With registration upon us this week, some of you upperclassmen have already started solidifying your schedule for next semester. Still others will be doing so in the next couple of days. And yet an unlucky few are left with one pressing question: where the fuck is my advisor? Bwogger Maggie Moran deconstructs this issue, hoping to provide some insight on the stress-inducing phenomenon.
Academic advisors are, for many students, crucial mentors in the class-scheduling process; they can give helpful information on which classes to take, when to take them, and how to incorporate study abroad into your triple major while still managing to graduate on time. As a first-year student, though, your advisor likely has no real connection to your plan of study, and perhaps as a result, has much less contact with you. But at what point are they crossing the line from just “letting you do your thing” into straight-up avoiding you? Everyone knows the feeling of being ghosted, but never did I expect it to come from the one person who was supposed to be there for me, guide me, and literally just press a button to allow me to register for classes I chose entirely without their help. If you, too, are in a similar boat, the pre-registration process might have gone something like this:
Two weeks before registration. You receive an e-mail alerting you of the advising period for spring registration. With the spring semester far from your mind, you probably ignore it, not wanting to risk the inevitable existential crisis that would result from dedicating real mental effort to your future.
1.5 weeks before registration. In the still of the night, you vaguely recall that you should be planning your courses for the spring. You start picking out classes, still glowing with the naive belief that next semester will be your semester. In the back of your head, you can’t recall if your advisor is supposed to reach out to you, or vice-versa, so you decide to give it another few days to avoid seeming overeager.
One week before registration. Throwing chronic passivity to the wind, you take the initiative and e-mail your advisor. Making sure to exercise the full extent of e-mail etiquette, you smile as you hit “send”, daydreaming about how thrilled they will be when they see your well-balanced schedule and enthusiastically grant you permission to register.

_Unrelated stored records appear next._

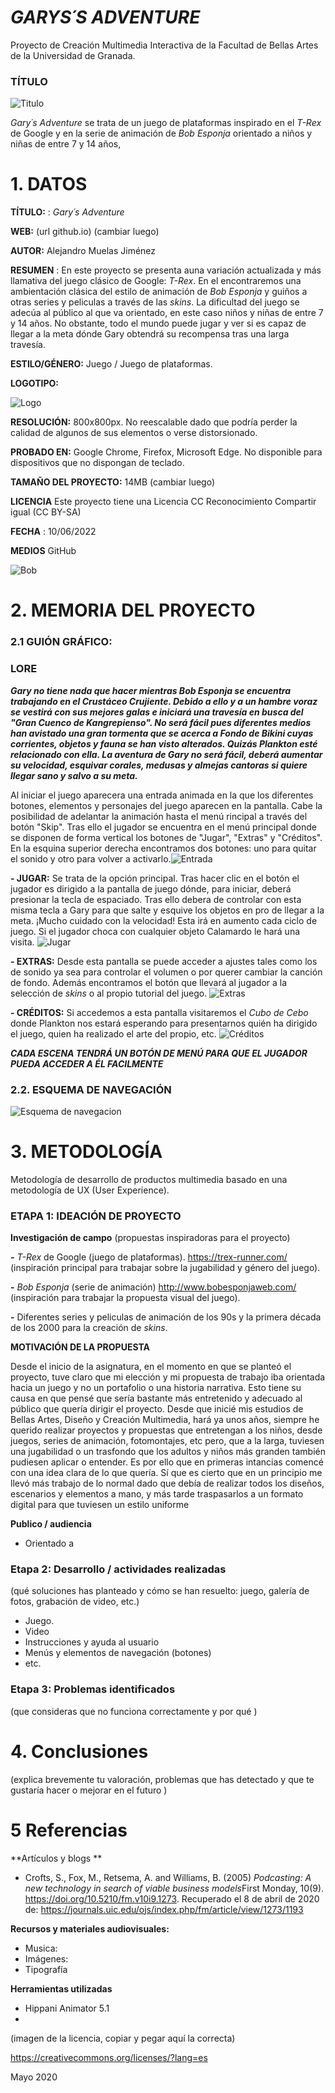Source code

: # *GARYS´S ADVENTURE*
Proyecto de Creación Multimedia Interactiva de la Facultad de Bellas Artes de la Universidad de Granada.

###  TÍTULO
![Titulo](https://user-images.githubusercontent.com/106830874/172300408-f7ec4f14-50d4-4b8a-a727-e061c7006186.png)



*Gary´s Adventure* se trata de un juego de plataformas inspirado en el *T-Rex* de Google y en la serie de animación de *Bob Esponja* orientado a niños y niñas de entre 7 y 14 años,


# 1. DATOS

**TÍTULO:** : *Gary´s Adventure*

**WEB:**   (url github.io) (cambiar luego)

**AUTOR:**  Alejandro Muelas Jiménez

**RESUMEN** : En este proyecto se presenta auna variación actualizada y más llamativa del juego clásico de Google: *T-Rex*. En el encontraremos una ambientación clásica del estilo de animación de *Bob Esponja* y guiños a otras series y peliculas a través de las *skins*. La dificultad del juego se adecúa al público al que va orientado, en este caso niños y niñas de entre 7 y 14 años. No obstante, todo el mundo puede jugar y ver si es capaz de llegar a la meta dónde Gary obtendrá su recompensa tras una larga travesía.

**ESTILO/GÉNERO:**  Juego / Juego de plataformas.

**LOGOTIPO:**

![Logo](https://user-images.githubusercontent.com/106830874/172839894-c7b18113-fcd6-4ade-9bf6-9b4acfb8806e.png)

**RESOLUCIÓN:** 800x800px. No reescalable dado que podría perder la calidad de algunos de sus elementos o verse distorsionado.

**PROBADO EN:** Google Chrome, Firefox, Microsoft Edge. No disponible para dispositivos que no dispongan de teclado.

**TAMAÑO DEL PROYECTO:** 14MB  (cambiar luego)

**LICENCIA** Este proyecto tiene una Licencia CC Reconocimiento Compartir igual (CC BY-SA)

**FECHA** : 10/06/2022

**MEDIOS** GitHub

![Bob](https://user-images.githubusercontent.com/106830874/172297353-b4d3e21a-7c9a-43d9-9abe-e9d47727459f.png)


# 2. MEMORIA DEL PROYECTO

### 2.1 GUIÓN GRÁFICO:

### **LORE**

***Gary no tiene nada que hacer mientras Bob Esponja se encuentra trabajando en el Crustáceo Crujiente. Debido a ello y a un hambre voraz se vestirá con sus mejores galas e iniciará una travesía en busca del "Gran Cuenco de Kangrepienso". No será fácil pues diferentes medios han avistado una gran tormenta que se acerca a Fondo de Bikini cuyas corrientes, objetos y fauna se han visto alterados. Quizás Plankton esté relacionado con ella. La aventura de Gary no será fácil, deberá aumentar su velocidad, esquivar corales, medusas y almejas cantoras si quiere llegar sano y salvo a su meta.***

Al iniciar el juego aparecera una entrada animada en la que los diferentes botones, elementos y personajes del juego aparecen en la pantalla. Cabe la posibilidad de adelantar la animación hasta el menú rincipal a través del botón "Skip". Tras ello el jugador se encuentra en el menú principal donde se disponen de forma vertical los botones de  "Jugar", "Extras" y "Créditos". En la esquina superior derecha encontramos dos botones: uno para quitar el sonido y otro para volver a activarlo.![Entrada](https://user-images.githubusercontent.com/106830874/172838852-3ea96c71-688b-4a5c-be02-ca38b68c5ced.PNG)



**- JUGAR:** Se trata de la opción principal. Tras hacer clic en el botón el jugador es dirigido a la pantalla de juego dónde, para iniciar, deberá presionar la tecla de espaciado. Tras ello debera de controlar con esta misma tecla a Gary para que salte y esquive los objetos en pro de llegar a la meta. ¡Mucho cuidado con la velocidad! Esta irá en aumento cada ciclo de juego. Si el jugador choca con cualquier objeto Calamardo le hará una visita.
![Jugar](https://user-images.githubusercontent.com/106830874/172838895-0abfb960-ecde-41de-8062-17ae55e30d42.PNG)


**- EXTRAS:** Desde esta pantalla se puede acceder a ajustes tales como los de sonido ya sea para controlar el volumen o por querer cambiar la canción de fondo. Además encontramos el botón que llevará al jugador a la selección de *skins* o al propio tutorial del juego.
![Extras](https://user-images.githubusercontent.com/106830874/172838929-24d22286-c4fa-493f-9fb4-6284c36e571d.PNG)


**- CRÉDITOS:** Si accedemos a esta pantalla visitaremos el *Cubo de Cebo* donde Plankton nos estará esperando para presentarnos quién ha dirigido el juego, quien ha realizado el arte del propio, etc.
![Créditos](https://user-images.githubusercontent.com/106830874/172838954-32c7fc5a-403c-4b3b-aa3e-837ad9c490b5.PNG)


***CADA ESCENA TENDRÁ UN BOTÓN DE MENÚ PARA QUE EL JUGADOR PUEDA ACCEDER A ÉL FACILMENTE***

### 2.2. ESQUEMA DE NAVEGACIÓN



![Esquema de navegacion](https://user-images.githubusercontent.com/106830874/172850688-57260627-1610-4107-a450-97f309c626f1.png)



# 3. METODOLOGÍA

Metodología de desarrollo de productos multimedia basado en una metodología de UX (User Experience).



### ETAPA 1: IDEACIÓN DE PROYECTO

**Investigación de campo** (propuestas inspiradoras para el proyecto)

**-** *T-Rex* de Google (juego de plataformas). https://trex-runner.com/ (inspiración principal para trabajar sobre la jugabilidad y género del juego).

**-** *Bob Esponja* (serie de animación) http://www.bobesponjaweb.com/ (inspiración para trabajar la propuesta visual del juego).

**-** Diferentes series y peliculas de animación de los 90s y la primera década de los 2000 para la creación de *skins*.


**MOTIVACIÓN DE LA PROPUESTA**

Desde el inicio de la asignatura, en el momento en que se planteó el proyecto, tuve claro que mi elección y mi propuesta de trabajo iba orientada hacia un juego y no un portafolio o una historia narrativa. Esto tiene su causa en que pensé que sería bastante más entretenido y adecuado al público que quería dirigir el proyecto. Desde que inicié mis estudios de Bellas Artes, Diseño y Creación Multimedia, hará ya unos años, siempre he querido realizar proyectos y propuestas que entretengan a los niños, desde juegos, series de animación, fotomontajes, etc pero, que a la larga, tuviesen una jugabilidad o un trasfondo que los adultos y niños más granden también pudiesen aplicar o entender. Es por ello que en primeras intancias comencé con una idea clara de lo que quería. Sí que es cierto que en un principio me llevó más trabajo de lo normal dado que debía de realizar todos los diseños, escenarios y elementos a mano, y más tarde traspasarlos a un formato digital para que tuviesen un estilo uniforme



**Publico / audiencia**

- Orientado a 





### Etapa 2: Desarrollo / actividades realizadas

(qué soluciones has planteado y cómo se han resuelto: juego, galería de fotos, grabación de video, etc.)

- Juego. 
- Video 
- Instrucciones y ayuda al usuario 
- Menús y elementos de navegación (botones)
- etc.



### Etapa 3: Problemas identificados

(que consideras que no  funciona correctamente y por qué )



# 4. Conclusiones 

(explica brevemente tu valoración, problemas que has detectado y que te gustaría hacer o mejorar en el futuro )







# 5 Referencias 

**Artículos y blogs ** 

- Crofts, S., Fox, M., Retsema, A. and Williams, B. (2005) *Podcasting: A new technology in search of viable business models*First Monday, 10(9). https://doi.org/10.5210/fm.v10i9.1273. Recuperado el 8 de abril de 2020 de: https://journals.uic.edu/ojs/index.php/fm/article/view/1273/1193

**Recursos y materiales audiovisuales:**

* Musica:  
* Imágenes:  
* Tipografía

**Herramientas utilizadas**

- Hippani Animator 5.1
- 



(imagen de la licencia, copiar y pegar aquí la correcta)

https://creativecommons.org/licenses/?lang=es

Mayo 2020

Five days before registration. Your advisor still hasn’t responded, and while you were attributing it to their undoubtedly busy schedule, after 48 hours you start to wonder. Why can’t e-mails have read receipts? You try not to freak out, but you feel like this meeting was supposed to take place a while ago.
Two days before registration. Practically frantic, you consider texting the Tinder match you stopped replying to after he told you he voted for Jill Stein. Anything, you think, to rectify this bad ghosting karma you seem to have accumulated with the powers that be. Maybe you even show up to your advisor’s office, half-expecting a lone tumbleweed to roll out the door. Indeed, much to your dismay, they are nowhere to be found and you feel like you should file a missing person’s report.
24 hours before registration. The clock is ticking. Sweating, you eye the personal phone number included in your advisor’s e-mail signature. How insane would you look for calling it? In your paranoid state, you’re starting to hallucinate. You see your advisor everywhere; on the walk to Ferris, in the elevator ride to your room…it seems that they’re somehow simultaneously omnipresent and nonexistent. You start resigning yourself to the idea that maybe you just won’t get into any of the classes you’ve chosen, or any classes at all. And maybe that wouldn’t be such a bad fate.
2 hours before registration. Your face lights up when you see a new e-mail from none other than your advisor! It reads: “Sorry, I must have forgotten to tell you: I am on sabbatical for the next two months, researching the effects of hallucinogens on Peruvian wildlife. If this is an emergency, please feel free to call my personal cell phone number, which I have provided below. Due to time difference, however, I will only be available between the hours of 1AM and 7AM, Eastern time.”